▶ What to do: Filter the listing below, please, and copy only the lines with the word "modifier".

▶ Record set:
+++
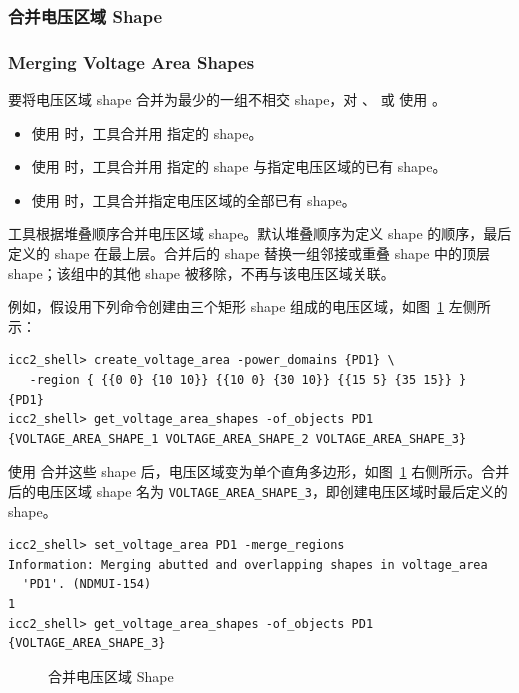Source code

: \subsubsection{合并电压区域 Shape}
\subsubsection*{Merging Voltage Area Shapes}

要将电压区域 shape 合并为最少的一组不相交 shape，对 、 或  使用 。
\begin{itemize}
  \item 使用  时，工具合并用  指定的 shape。
  \item 使用  时，工具合并用  指定的 shape 与指定电压区域的已有 shape。
  \item 使用  时，工具合并指定电压区域的全部已有 shape。
\end{itemize}

工具根据堆叠顺序合并电压区域 shape。默认堆叠顺序为定义 shape 的顺序，最后定义的 shape 在最上层。合并后的 shape 替换一组邻接或重叠 shape 中的顶层 shape；该组中的其他 shape 被移除，不再与该电压区域关联。

例如，假设用下列命令创建由三个矩形 shape 组成的电压区域，如图~\ref{fig:merge-va} 左侧所示：
\begin{lstlisting}
icc2_shell> create_voltage_area -power_domains {PD1} \
   -region { {{0 0} {10 10}} {{10 0} {30 10}} {{15 5} {35 15}} }
{PD1}
icc2_shell> get_voltage_area_shapes -of_objects PD1
{VOLTAGE_AREA_SHAPE_1 VOLTAGE_AREA_SHAPE_2 VOLTAGE_AREA_SHAPE_3}
\end{lstlisting}

使用  合并这些 shape 后，电压区域变为单个直角多边形，如图~\ref{fig:merge-va} 右侧所示。合并后的电压区域 shape 名为 \texttt{VOLTAGE\_AREA\_SHAPE\_3}，即创建电压区域时最后定义的 shape。
\begin{lstlisting}
icc2_shell> set_voltage_area PD1 -merge_regions
Information: Merging abutted and overlapping shapes in voltage_area
  'PD1'. (NDMUI-154)
1
icc2_shell> get_voltage_area_shapes -of_objects PD1
{VOLTAGE_AREA_SHAPE_3}
\end{lstlisting}

\begin{figure}[htbp]
\centering
{}
\caption{合并电压区域 Shape}
\label{fig:merge-va}
\end{figure}


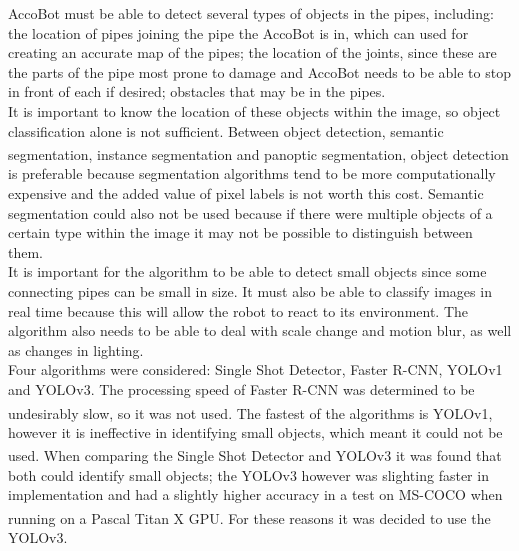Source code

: \documentclass[11pt]{article}		%
\newcommand{\supercite}[1]{\textsuperscript{\cite{#1}}}		%
\begin{document}
	    AccoBot must be able to detect several types of objects in the pipes, including: the location of pipes joining the pipe the AccoBot is in, which can used for creating an accurate map of the pipes; the location of the joints, since these are the parts of the pipe most prone to damage and AccoBot needs to be able to stop in front of each if desired; obstacles that may be in the pipes.
	    \\
        \hspace*{2ex}It is important to know the location of these objects within the image, so object classification alone is not sufficient. Between object detection, semantic segmentation, instance segmentation and panoptic segmentation\supercite{segmentation}, object detection is preferable because segmentation algorithms tend to be more computationally expensive and the added value of pixel labels is not worth this cost. Semantic segmentation could also not be used because if there were multiple objects of a certain type within the image it may not be possible to distinguish between them.
        \\
        \hspace*{2ex}It is important for the algorithm to be able to detect small objects since some connecting pipes can be small in size. It must also be able to classify images in real time because this will allow the robot to react to its environment. The algorithm also needs to be able to deal with scale change and motion blur, as well as changes in lighting.
        \\
        \hspace*{2ex}Four algorithms were considered: Single Shot Detector, Faster R-CNN, YOLOv1 and YOLOv3. The processing speed of Faster R-CNN was determined to be undesirably slow, so it was not used\supercite{YOLO}. The fastest of the algorithms is YOLOv1, however it is ineffective in identifying small objects, which meant it could not be used\supercite{YOLO}. When comparing the Single Shot Detector and YOLOv3 it was found that both could identify small objects; the YOLOv3 however was slighting faster in implementation and had a slightly higher accuracy in a test on MS-COCO when running on a Pascal Titan X GPU\supercite{YOLO}. For these reasons it was decided to use the YOLOv3.
        \\
\end{document}
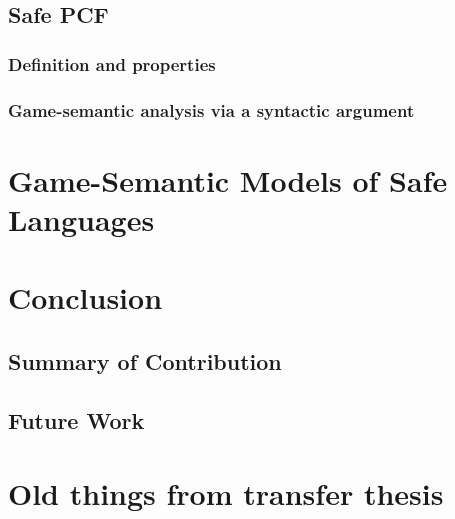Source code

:     \section{Safe PCF}
        \subsection{Definition and properties}
        \subsection{Game-semantic analysis via a syntactic argument}

    


\chapter{Game-Semantic Models of Safe Languages}

    



\chapter{Conclusion}
    \section{Summary of Contribution}
    \section{Future Work}


\chapter{Old things from transfer thesis}













    
    

         {\protect{}}


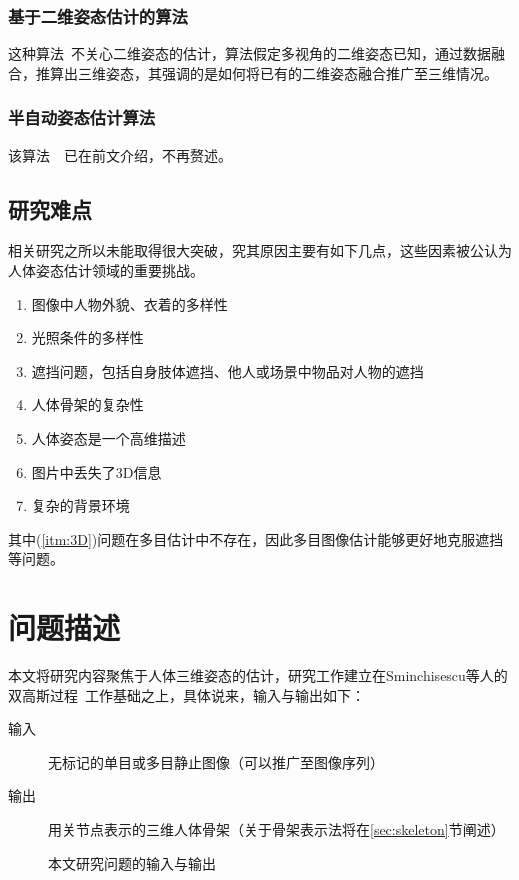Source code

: \subsubsection{基于二维姿态估计的算法}
这种算法~\cite{burenius20133d}不关心二维姿态的估计，算法假定多视角的二维姿态已知，通过数据融合，推算出三维姿态，其强调的是如何将已有的二维姿态融合推广至三维情况。

\subsubsection{半自动姿态估计算法}
该算法~\cite{wei2009modeling}~\cite{wei2010videomocap}已在前文介绍，不再赘述。

\subsection{研究难点}
相关研究之所以未能取得很大突破，究其原因主要有如下几点，这些因素被公认为人体姿态估计领域的重要挑战。
\begin{enumerate}[(1)]
  \item 图像中人物外貌、衣着的多样性
  \item 光照条件的多样性
  \item 遮挡问题，包括自身肢体遮挡、他人或场景中物品对人物的遮挡
  \item 人体骨架的复杂性
  \item 人体姿态是一个高维描述
  \item \label{itm:3D}图片中丢失了3D信息
  \item 复杂的背景环境
\end{enumerate}

其中(\ref{itm:3D})问题在多目估计中不存在，因此多目图像估计能够更好地克服遮挡等问题。

\section{问题描述}
本文将研究内容聚焦于人体三维姿态的估计，研究工作建立在Sminchisescu等人的双高斯过程~\cite{bo2010twin}工作基础之上，具体说来，输入与输出如下：
\begin{description}
  \item[输入] 无标记的单目或多目静止图像（可以推广至图像序列）
  \item[输出] 用关节点表示的三维人体骨架（关于骨架表示法将在\ref{sec:skeleton}节阐述）
\end{description}


\begin{figure}[htbp]
    \centering
    \hspace{2cm}
    \caption{本文研究问题的输入与输出}
    \label{fig:inout}
\end{figure}



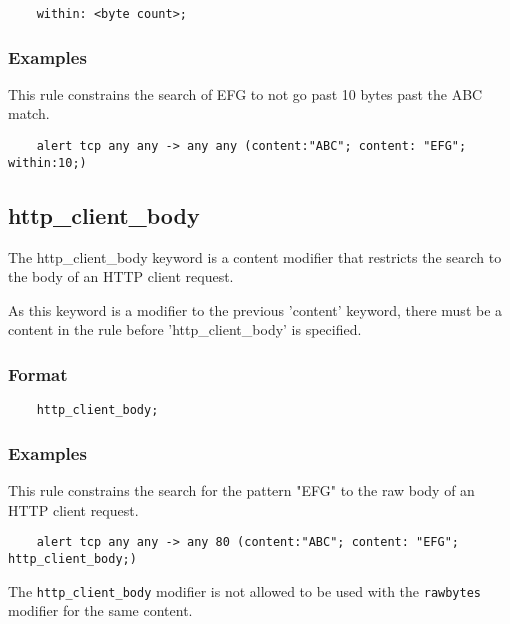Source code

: \documentclass[english]{report}
\newenvironment{note}{
\samepage
    \vspace{10pt}{\textsf{
        {\hspace{7pt}\Huge{$\triangle$\hspace{-12.5pt}{\Large{$^!$}}}}\hspace{5pt}
        {\Large{NOTE}}
    }
    }
   \begin{center}
    \par\vspace{-17pt}

    \begin{lrbox}{\savepar}
    \begin{minipage}[r]{6in}
}
{
    \end{minipage}
    \end{lrbox}
    \fbox{
        \usebox{
            \savepar
	}
    }
    \par\vskip10pt
    \end{center}
}
\newenvironment{note}{
        \begin{rawhtml}
        <p><table border="1"><tr><td><b>
        Note:&nbsp;&nbsp;</b>
        \end{rawhtml}
}{
        \begin{rawhtml}
        </b></td></tr></table></p>
        \end{rawhtml}
}
\begin{document}
\begin{verbatim}
    within: <byte count>;
\end{verbatim}

\subsubsection{Examples}

This rule constrains the search of EFG to not go past 10 bytes past the ABC match. 

\begin{verbatim}
    alert tcp any any -> any any (content:"ABC"; content: "EFG"; within:10;)
\end{verbatim}

\subsection{http\_client\_body}
\label{sub:HttpClientBody}

The http\_client\_body keyword is a content modifier that restricts the search
to the body of an HTTP client request.

As this keyword is a modifier to the previous 'content' keyword, there must be
a content in the rule before 'http\_client\_body' is specified.

\subsubsection{Format}

\begin{verbatim}
    http_client_body;
\end{verbatim}

\subsubsection{Examples}

This rule constrains the search for the pattern "EFG" to the raw body of
an HTTP client request.

\begin{verbatim}
    alert tcp any any -> any 80 (content:"ABC"; content: "EFG"; http_client_body;)
\end{verbatim}

\begin{note}
The \texttt{http\_client\_body} modifier is not allowed to be used with
the \texttt{rawbytes} modifier for the same content.
\end{note}
\end{document}

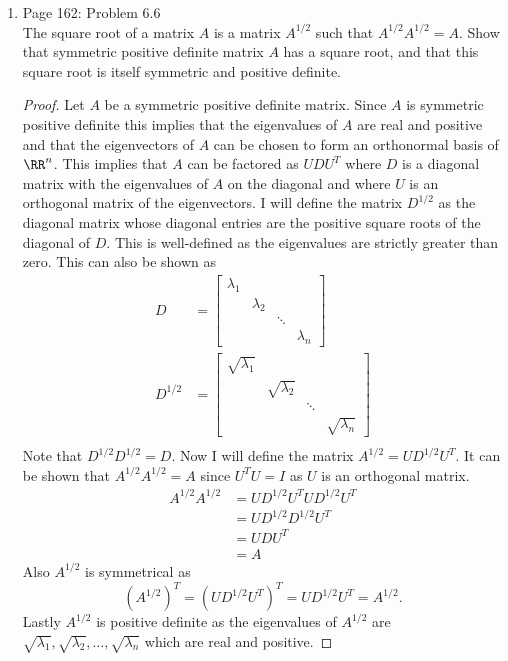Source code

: \documentclass[11pt, oneside]{article}
\begin{document}
\begin{enumerate}
  \item %
    Page 162: Problem 6.6 \\
    The square root of a matrix $A$ is a matrix $A^{1/2}$ such that
    $A^{1/2} A^{1/2} = A$.
    Show that symmetric positive definite matrix $A$ has a square root, and that
    this square root is itself symmetric and positive definite.

    \begin{proof}
      Let $A$ be a symmetric positive definite matrix.
      Since $A$ is symmetric positive definite this implies that the
      eigenvalues of $A$ are real and positive and that the eigenvectors of
      $A$ can be chosen to form an orthonormal basis of $\RR^n$.
      This implies that $A$ can be factored as $UDU^T$ where $D$ is a diagonal
      matrix with the eigenvalues of $A$ on the diagonal and where $U$ is an
      orthogonal matrix of the eigenvectors.
      I will define the matrix $D^{1/2}$ as the diagonal matrix whose diagonal
      entries are the positive square roots of the diagonal of $D$.
      This is well-defined as the eigenvalues are strictly greater than zero.
      This can also be shown as
      \begin{align*}
        D &=
        \begin{bmatrix}
          \lambda_1 & & \\
           & \lambda_2 & & \\
           & & \ddots & \\
           & & & \lambda_n
        \end{bmatrix} \\
        D^{1/2} &= 
        \begin{bmatrix}
          \sqrt{\lambda_1} & & \\
           & \sqrt{\lambda_2} & & \\
           & & \ddots & \\
           & & & \sqrt{\lambda_n}
        \end{bmatrix} \\
      \end{align*}
      Note that $D^{1/2} D^{1/2} = D$.
      Now I will define the matrix $A^{1/2} = U D^{1/2} U^T$.
      It can be shown that $A^{1/2} A^{1/2} = A$ since $U^T U = I$ as $U$ is an
      orthogonal matrix.
      \begin{align*}
        A^{1/2} A^{1/2} &= U D^{1/2} U^TU D^{1/2} U^T \\
        &= U D^{1/2} D^{1/2} U^T \\
        &= U D U^T \\
        &= A
      \end{align*}
      Also $A^{1/2}$ is symmetrical as
      \[
        (A^{1/2})^T = (U D^{1/2} U^T)^T = U D^{1/2} U^T = A^{1/2}.
      \]
      Lastly $A^{1/2}$ is positive definite as the eigenvalues of $A^{1/2}$ are
      $\sqrt{\lambda_1}, \sqrt{\lambda_2}, \ldots, \sqrt{\lambda_n}$ which are
      real and positive.


\end{proof}
\end{enumerate}
\end{document}
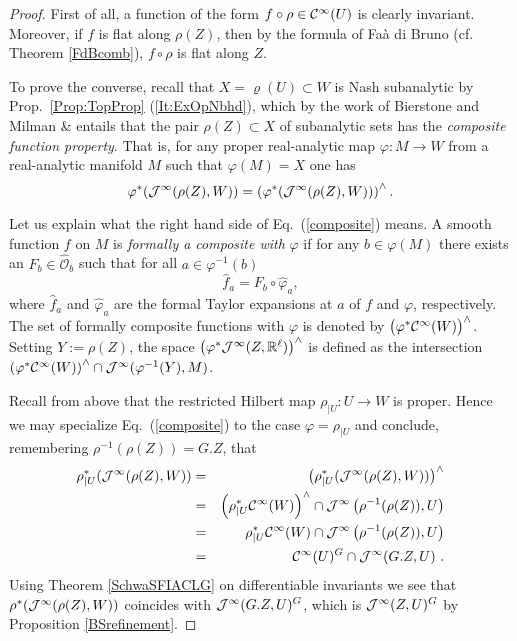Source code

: \begin{proof} First of all, a function of the form $f\circ \rho\in \mathcal{C}^\infty(U)$ is clearly 
invariant. Moreover, if $f$ is flat along $\rho(Z)$, then by the formula of Fa{\`a} di Bruno 
(cf. Theorem \ref{FdBcomb}), $f\circ \rho$ is flat along $Z$.

To prove the converse, recall that $X = \varrho (U)\subset W$ is Nash subanalytic by 
Prop.~\ref{Prop:TopProp} (\ref{It:ExOpNbhd}), which 
by the work of Bierstone and Milman  \cite[Thm.~3.2]{BieMilCDF} \& \cite[Thm.~1.13]{BieMilGDPSS} entails that 
the pair $\rho(Z)\subset X$ of subanalytic sets has the 
\emph{composite function property}.  That is, for any proper real-analytic map 
$\varphi:M\to  W$ from a real-analytic manifold $M$ such that 
$\varphi(M)=X$ one has
\begin{equation}\label{composite}
  \varphi^*(\mathcal{J}^\infty(\rho(Z), W))=
  \left( \varphi^*(\mathcal{J}^\infty(\rho (Z), W))\right)^{\wedge}.
\end{equation}

Let us explain what the right hand side of Eq.~(\ref{composite}) means. 
A smooth function $f$ on $M$ is \emph{formally a composite with} 
$\varphi$ if for any $b\in \varphi(M)$ there exists an  
$F_b\in \widehat{\mathcal O}_b$ 
such that for all $a\in \varphi^{-1}(b)$
\[
   \widehat{f}_a=F_b\circ \widehat{\varphi}_a,
\]
where $\widehat{f}_a$ and $\widehat{\varphi}_a$ are the formal Taylor expansions at 
$a$ of $f$ and $\varphi$, respectively. The set of formally composite functions 
with $\varphi$ is denoted by $\big(\varphi^*\mathcal{C}^\infty(W)\big)^\wedge$. 
Setting $Y:=\rho(Z)$, the space $\big(\varphi^*\mathcal{J}^\infty(Z,\mathbb R^\ell)\big)^\wedge$ is 
defined as the intersection 
$\left(\varphi^*\mathcal C^\infty(W)\right)^\wedge 
 \cap\mathcal{J}^\infty(\varphi^{-1}(Y),M)$.

Recall from above that the restricted Hilbert map $\rho_{|U} : U \to W$ is proper. Hence we may 
specialize Eq.~(\ref{composite}) to the case $\varphi=\rho_{|U}$ and conclude, remembering $\rho^{-1}(\rho(Z))=G.Z$, that
\begin{eqnarray*} \label{lhs}
  \rho_{|U}^*(\mathcal{J}^\infty(\rho (Z), W ))&=&
  \big( \rho_{|U}^*(\mathcal{J}^\infty(\rho(Z),W ))\big)^{\wedge}\\
  &=&\left(\rho_{|U}^*\mathcal{C}^\infty( W )\right)^{\wedge}\cap 
  \mathcal{J}^\infty\left(\rho^{-1}(\rho(Z)),U\right)\\
   &=&\ \rho_{|U}^*\mathcal{C}^\infty( W )\cap 
  \mathcal{J}^\infty\left(\rho^{-1}(\rho(Z)),U\right)\\
   &=&\ \mathcal{C}^\infty(U)^G \cap \mathcal{J}^\infty(G.Z,U) \ .
\end{eqnarray*}
 Using Theorem \ref{SchwaSFIACLG} on differentiable invariants we see 
that $\rho^*(\mathcal{J}^\infty(\rho (Z), W))$ coincides with $\mathcal{J}^\infty(G.Z,U)^G$, which is  
$\mathcal{J}^\infty(Z,U)^G$ by Proposition \ref{BSrefinement}.
\end{proof}

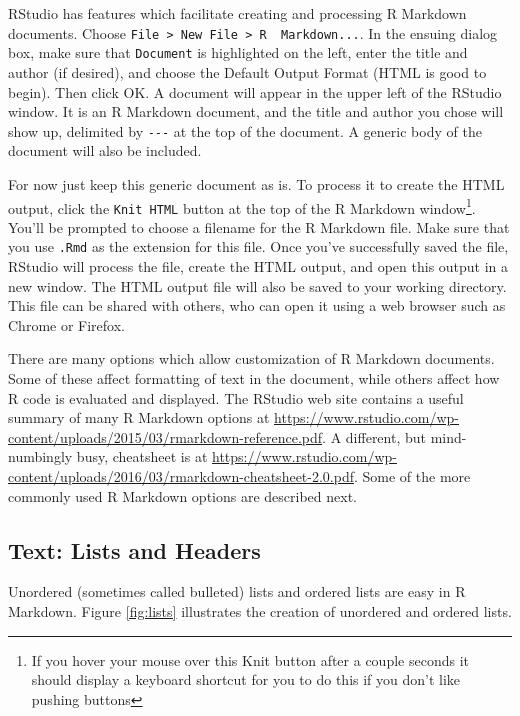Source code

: \documentclass[
]{krantz}
\begin{document}
RStudio has features which facilitate creating and processing R Markdown documents. Choose \texttt{File\ \textgreater{}\ New\ File\ \textgreater{}\ R\ \ Markdown...}. In the ensuing dialog box, make sure that \texttt{Document} is highlighted on the left, enter the title and author (if desired), and choose the Default Output Format (HTML is good to begin). Then click OK. A document will appear in the upper left of the RStudio window. It is an R Markdown document, and the title and author you chose will show up, delimited by \texttt{-\/-\/-} at the top of the document. A generic body of the document will also be included.

For now just keep this generic document as is. To process it to create the HTML output, click the \texttt{Knit\ HTML} button at the top of the R Markdown window\footnote{If you hover your mouse over this Knit button after a couple seconds it should display a keyboard shortcut for you to do this if you don't like pushing buttons}. You'll be prompted to choose a filename for the R Markdown file. Make sure that you use \texttt{.Rmd} as the extension for this file. Once you've successfully saved the file, RStudio will process the file, create the HTML output, and open this output in a new window. The HTML output file will also be saved to your working directory. This file can be shared with others, who can open it using a web browser such as Chrome or Firefox.

There are many options which allow customization of R Markdown documents. Some of these affect formatting of text in the document, while others affect how R code is evaluated and displayed. The RStudio web site contains a useful summary of many R Markdown options at \url{https://www.rstudio.com/wp-content/uploads/2015/03/rmarkdown-reference.pdf}. A different, but mind-numbingly busy, cheatsheet is at \url{https://www.rstudio.com/wp-content/uploads/2016/03/rmarkdown-cheatsheet-2.0.pdf}. Some of the more commonly used R Markdown options are described next.

\hypertarget{text-lists-and-headers}{%
\subsection{Text: Lists and Headers}\label{text-lists-and-headers}}

Unordered (sometimes called bulleted) lists and ordered lists are easy in R Markdown. Figure \ref{fig:lists} illustrates the creation of unordered and ordered lists.
\end{document}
+++
▶ Output:
The http\_client\_body keyword is a content modifier that restricts the search
As this keyword is a modifier to the previous 'content' keyword, there must be
The \texttt{http\_client\_body} modifier is not allowed to be used with
the \texttt{rawbytes} modifier for the same content.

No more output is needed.